PROBLEM REQUIREMENTS =>
Determine how many lines of the data include the word "images", and write only that number.
LISTED ENTRIES START
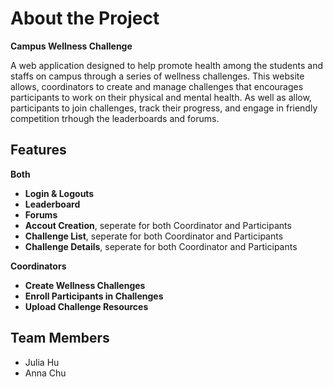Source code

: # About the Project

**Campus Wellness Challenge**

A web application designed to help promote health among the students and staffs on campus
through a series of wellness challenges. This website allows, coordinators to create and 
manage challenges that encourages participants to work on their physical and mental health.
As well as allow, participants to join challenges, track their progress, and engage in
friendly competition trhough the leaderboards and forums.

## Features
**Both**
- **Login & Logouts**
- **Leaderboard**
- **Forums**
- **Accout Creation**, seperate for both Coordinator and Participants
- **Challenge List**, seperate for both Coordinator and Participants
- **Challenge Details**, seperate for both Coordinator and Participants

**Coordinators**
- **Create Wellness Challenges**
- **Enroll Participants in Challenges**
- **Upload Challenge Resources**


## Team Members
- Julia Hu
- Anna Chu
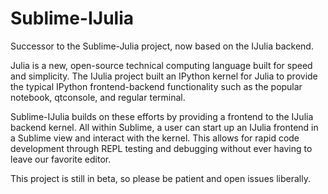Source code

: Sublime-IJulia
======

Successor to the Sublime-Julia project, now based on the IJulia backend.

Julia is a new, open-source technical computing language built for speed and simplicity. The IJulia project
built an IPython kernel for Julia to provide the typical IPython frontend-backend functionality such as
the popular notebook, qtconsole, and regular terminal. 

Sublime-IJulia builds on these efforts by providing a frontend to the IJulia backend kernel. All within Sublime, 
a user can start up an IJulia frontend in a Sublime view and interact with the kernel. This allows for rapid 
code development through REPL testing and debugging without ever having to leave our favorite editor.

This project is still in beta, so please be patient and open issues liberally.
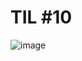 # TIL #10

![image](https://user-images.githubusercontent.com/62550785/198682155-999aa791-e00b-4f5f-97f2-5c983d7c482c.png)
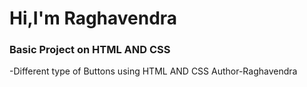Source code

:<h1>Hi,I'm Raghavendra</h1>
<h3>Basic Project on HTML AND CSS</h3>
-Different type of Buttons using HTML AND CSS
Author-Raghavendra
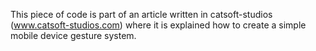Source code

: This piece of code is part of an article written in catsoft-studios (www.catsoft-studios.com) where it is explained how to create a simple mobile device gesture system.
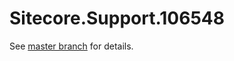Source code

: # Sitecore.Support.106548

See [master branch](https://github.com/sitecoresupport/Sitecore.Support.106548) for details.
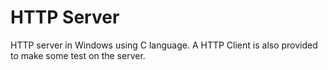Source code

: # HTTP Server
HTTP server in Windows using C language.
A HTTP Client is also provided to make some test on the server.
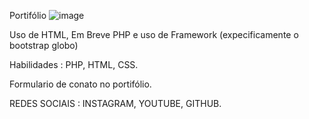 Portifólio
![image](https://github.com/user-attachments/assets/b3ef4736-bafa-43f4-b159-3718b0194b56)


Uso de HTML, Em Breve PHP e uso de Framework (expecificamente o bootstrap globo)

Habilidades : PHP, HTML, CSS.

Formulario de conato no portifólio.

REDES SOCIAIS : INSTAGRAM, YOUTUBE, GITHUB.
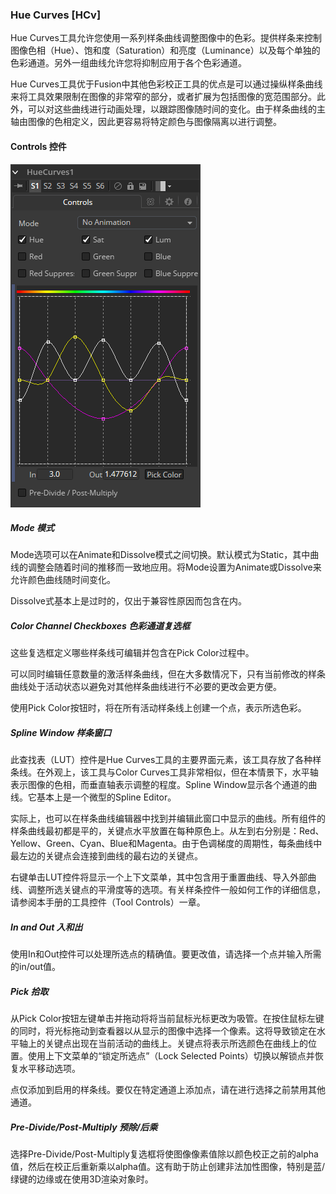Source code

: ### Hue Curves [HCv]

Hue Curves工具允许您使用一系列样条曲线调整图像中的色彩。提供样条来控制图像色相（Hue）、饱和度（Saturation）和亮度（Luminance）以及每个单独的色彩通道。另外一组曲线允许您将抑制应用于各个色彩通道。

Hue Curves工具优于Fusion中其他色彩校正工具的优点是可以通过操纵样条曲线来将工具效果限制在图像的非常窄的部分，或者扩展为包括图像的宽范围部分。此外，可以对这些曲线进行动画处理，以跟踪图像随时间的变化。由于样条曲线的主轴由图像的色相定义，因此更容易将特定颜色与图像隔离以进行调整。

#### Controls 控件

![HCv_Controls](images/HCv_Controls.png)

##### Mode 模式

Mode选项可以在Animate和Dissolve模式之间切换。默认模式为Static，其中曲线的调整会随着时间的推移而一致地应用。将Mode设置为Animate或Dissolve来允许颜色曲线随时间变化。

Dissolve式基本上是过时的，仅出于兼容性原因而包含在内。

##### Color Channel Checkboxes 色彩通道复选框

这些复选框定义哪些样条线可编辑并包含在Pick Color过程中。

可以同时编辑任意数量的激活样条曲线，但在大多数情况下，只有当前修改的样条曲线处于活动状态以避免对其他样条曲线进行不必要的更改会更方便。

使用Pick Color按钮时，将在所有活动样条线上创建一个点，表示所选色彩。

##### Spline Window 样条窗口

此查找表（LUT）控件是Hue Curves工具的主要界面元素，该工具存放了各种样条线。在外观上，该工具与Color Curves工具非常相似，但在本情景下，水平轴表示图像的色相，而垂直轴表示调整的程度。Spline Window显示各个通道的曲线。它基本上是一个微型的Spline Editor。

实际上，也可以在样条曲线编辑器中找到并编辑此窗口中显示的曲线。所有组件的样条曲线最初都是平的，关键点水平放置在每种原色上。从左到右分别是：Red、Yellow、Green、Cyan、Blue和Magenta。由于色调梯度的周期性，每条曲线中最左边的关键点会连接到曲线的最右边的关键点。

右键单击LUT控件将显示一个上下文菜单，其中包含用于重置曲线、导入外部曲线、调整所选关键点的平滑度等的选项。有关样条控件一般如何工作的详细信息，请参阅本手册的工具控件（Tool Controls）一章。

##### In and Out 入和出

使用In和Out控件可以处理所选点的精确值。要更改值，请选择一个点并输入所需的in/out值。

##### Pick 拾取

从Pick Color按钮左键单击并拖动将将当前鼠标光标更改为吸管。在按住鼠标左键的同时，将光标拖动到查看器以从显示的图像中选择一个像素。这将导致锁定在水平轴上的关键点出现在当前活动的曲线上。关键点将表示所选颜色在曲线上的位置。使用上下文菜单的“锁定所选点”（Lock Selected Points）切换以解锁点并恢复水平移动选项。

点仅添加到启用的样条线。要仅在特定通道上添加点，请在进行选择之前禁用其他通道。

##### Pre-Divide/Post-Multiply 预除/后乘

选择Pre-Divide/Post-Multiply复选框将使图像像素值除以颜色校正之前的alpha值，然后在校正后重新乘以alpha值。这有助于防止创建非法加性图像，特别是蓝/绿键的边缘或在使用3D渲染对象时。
LISTED ENTRIES END
SOLVED PROBLEM =>
2